Se tudo correr bem, apenas a partir de 2024 ou 2025 o Globoplay passará a dar lucro. Até lá, a TV aberta e a cabo "fecham" a conta da plataforma. O problema é que se o lucro do streaming não crescer na velocidade planejada, pode haver um descompasso entre receitas e custos.
O lucro da TV aberta e a cabo custeia boa parte do crescimento do streaming. Mas a tendência é que a TV aberta e a cabo sigam perdendo espaço para o digital cada vez mais rápido.
Se o plano de digitalização da Globo falhar ou não andar na velocidade necessária, ter um novo sócio será um caminho para que o Globoplay siga crescendo e a Globo não desacelere os planos de se tornar uma empresa direct to consumer (D2C).
Outro fantasma no horizonte é um prolongamento ou agravamento da crise econômica no Brasil, além de uma reeleição do governo Bolsonaro, notório adversário da emissora.
Não é segredo que o Jornalismo é uma atividade cara e pouco rentável (o mais comum é dar prejuízo). Na Globo, é no Jornalismo que estão alguns dos maiores salários e funcionários com mais tempo de casa. Por consequência, também existem os maiores passivos trabalhistas do fundo de garantia e rescisões.
Ao cortar os veteranos, além de reduzir salários e benefícios, a emissora diminui o passivo trabalhista, sempre uma preocupação a médio e longo prazo. A Globo é processada por mais de 17 mil ex-funcionários, somando os da Justiça do Trabalho com os da esfera cível. O valor dos pedidos e de condenações que a empresa já sofreu variam bastante, de R$ 30 mil a R$ 2,9 milhões.

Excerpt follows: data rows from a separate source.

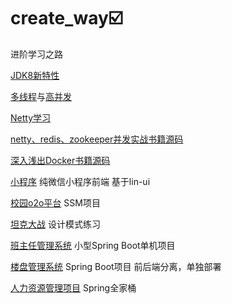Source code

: # create_way:ballot_box_with_check:
 进阶学习之路

[JDK8新特性](JDK8)

[多线程](Concurrency)与[高并发](HighConcurrency)

[Netty学习](NettyStudy)

[netty、redis、zookeeper并发实战书籍源码](netty、redis、zookeeper)

[深入浅出Docker书籍源码](Docker)

[小程序](NewYearDemo) 纯微信小程序前端 基于lin-ui

[校园o2o平台](SSM_Eshop)  SSM项目

[坦克大战](tank)  设计模式练习

[班主任管理系统](tmanager)   小型Spring Boot单机项目

[楼盘管理系统](何家云)  Spring Boot项目 前后端分离，单独部署

[人力资源管理项目](SaaS-iHRM)  Spring全家桶



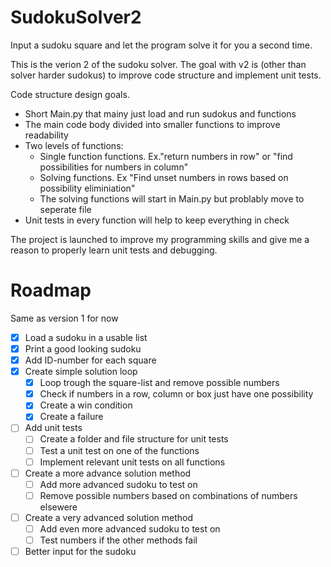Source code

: # SudokuSolver2
Input a sudoku square and let the program solve it for you a second time.

This is the verion 2 of the sudoku solver. The goal with v2 is (other than solver harder sudokus) to improve code structure and implement unit tests.

Code structure design goals.
- Short Main.py that mainy just load and run sudokus and functions
- The main code body divided into smaller functions to improve readability
- Two levels of functions:
    - Single function functions. Ex."return numbers in row" or "find possibilities for numbers in column"
    - Solving functions. Ex "Find unset numbers in rows based on possibility eliminiation"
    - The solving functions will start in Main.py but problably move to seperate file
- Unit tests in every function will help to keep everything in check

The project is launched to improve my programming skills and give me a reason to properly learn unit tests and debugging.

# Roadmap
Same as version 1 for now
- [x] Load a sudoku in a usable list
- [x] Print a good looking sudoku
- [x] Add ID-number for each square
- [x] Create simple solution loop
    - [x] Loop trough the square-list and remove possible numbers
    - [x] Check if numbers in a row, column or box just have one possibility
    - [x] Create a win condition
    - [x] Create a failure
- [ ] Add unit tests
    - [ ] Create a folder and file structure for unit tests
    - [ ] Test a unit test on one of the functions
    - [ ] Implement relevant unit tests on all functions
- [ ] Create a more advance solution method
    - [ ] Add more advanced sudoku to test on
    - [ ] Remove possible numbers based on combinations of numbers elsewere
- [ ] Create a very advanced solution method
    - [ ] Add even more advanced sudoku to test on
    - [ ] Test numbers if the other methods fail
- [ ] Better input for the sudoku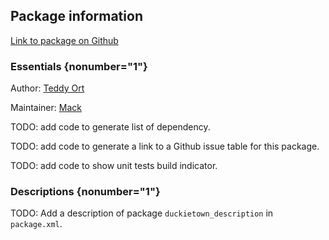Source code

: <div id='duckietown_description-autogenerated' markdown='1'>


<!-- do not edit this file, autogenerated -->

## Package information 

[Link to package on Github](github:org=duckietown,repo=Software,path=30-localization-and-planning/duckietown_description,branch=andrea-config)

### Essentials {nonumber="1"}

Author: [Teddy Ort](mailto:teddy@mit.edu)

Maintainer: [Mack](mailto:mack@duckietown.org)

TODO: add code to generate list of dependency.

TODO: add code to generate a link to a Github issue table for this package.

TODO: add code to show unit tests build indicator.

### Descriptions {nonumber="1"}

TODO: Add a description of package `duckietown_description` in `package.xml`.



</div>

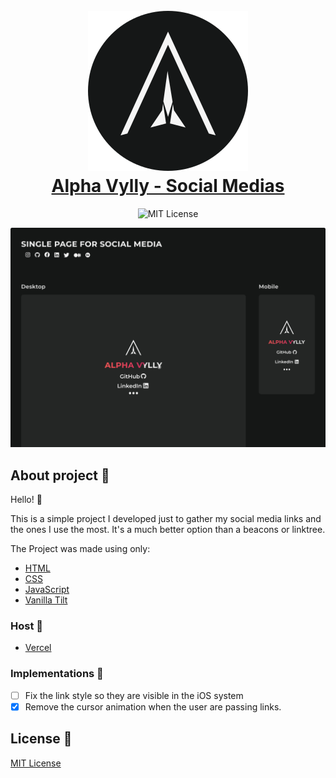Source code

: <h1 align="center">
  <br>
  <img src="./assets/logo128x128.svg" alt="Alpha Vylly Logo">
  <br>
    <a href="https://www.alphavylly.live">Alpha Vylly - Social Medias</a>
  <br>
</h1>

<p align="center">
  <img src="https://img.shields.io/badge/MIT-License-green" alt="MIT License"/>
</p>

<p align="center">
  <img src="/assets/cover.jpg" alt="" />
</p>

## About project 📝
Hello! 🖖

This is a simple project I developed just to gather my social media links and the ones I use the most. It's a much better option than a beacons or linktree.

The Project was made using only:

- [HTML](https://developer.mozilla.org/en-US/docs/Web/HTML)
- [CSS](https://developer.mozilla.org/en-US/docs/Web/CSS)
- [JavaScript](https://eloquentjavascript.net/00_intro.html)
- [Vanilla Tilt](https://micku7zu.github.io/vanilla-tilt.js/)

### Host 🔗

- [Vercel](https://vercel.com)

### Implementations 🔧

- [ ] Fix the link style so they are visible in the iOS system
- [x] Remove the cursor animation when the user are passing links.
## License 📌

[MIT License](./LICENSE)
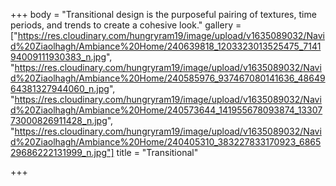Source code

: +++
body = "Transitional design is the purposeful pairing of textures, time periods, and trends to create a cohesive look."
gallery = ["https://res.cloudinary.com/hungryram19/image/upload/v1635089032/Navid%20Ziaolhagh/Ambiance%20Home/240639818_1203323013525475_714194009111930383_n.jpg", "https://res.cloudinary.com/hungryram19/image/upload/v1635089032/Navid%20Ziaolhagh/Ambiance%20Home/240585976_937467080141636_4864964381327944060_n.jpg", "https://res.cloudinary.com/hungryram19/image/upload/v1635089032/Navid%20Ziaolhagh/Ambiance%20Home/240573644_141955678093874_1330773000826911428_n.jpg", "https://res.cloudinary.com/hungryram19/image/upload/v1635089032/Navid%20Ziaolhagh/Ambiance%20Home/240405310_383227833170923_686529686222131999_n.jpg"]
title = "Transitional"

+++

Mas, principalmente, os cortes de veteranos permitem trazer novos jornalistas, mais influentes nas redes sociais e capazes de mover conversas nas plataformas digitais.
A CNN foi bem-sucedida ao desembarcar no Brasil e usar uma eficiente estratégia de contratar apresentadores com forte presença nas redes sociais. À medida que eles anunciavam em suas redes pessoais a novidade, mais e mais pessoas conheciam e interagiam com o canal de notícias.
As demissões de veteranos da Globo são um desafio para a imagem da emissora, mas fazem sentido do ponto de vista do negócio. Se a crise piorar, terão mais margem de manobra do ponto de vista financeiro. E caso apareça um investidor, quanto maior o lucro e crescimento digital (que é o futuro), mais fácil aumentar o preço para a venda.
A saída de veteranos como Renato Machado e Francisco José enfraquece o Jornalismo. Mas, mesmo neste sentido, isso pode ser uma vantagem do ponto de vista do negócio. Os maiores problemas da Globo com diferentes governos nasceram de sua grande influência e capacidade jornalística. Um Jornalismo menos "aguerrido" poderia até facilitar uma reaproximação dos poderes.
Consultada, a emissora afirmou por meio de sua assessoria de imprensa: "Como vem mostrando de forma clara e transparente, a Globo está em pleno processo de transformação para preparar a empresa para o futuro. Esse futuro, permeado pelos desafios da era digital, passa pela exploração de novas fontes de receita, pela eficiente gestão de custos, por uma empresa mais leve e com uma estrutura de despesas fixas e variáveis mais equilibrada, e com geração de valor em tudo o que faz".
Ainda segundo a comunicação da emissora, este processo "passa também pela busca contínua do desenvolvimento de nossas capacidades core e ainda pela aquisição de competências que são requeridas para suportar a estratégia D2C. É nesse contexto que revimos todos os nossos modelos de gestão, inclusive de talentos, sem que nada disso tenha a ver com a estrutura de capital da empresa".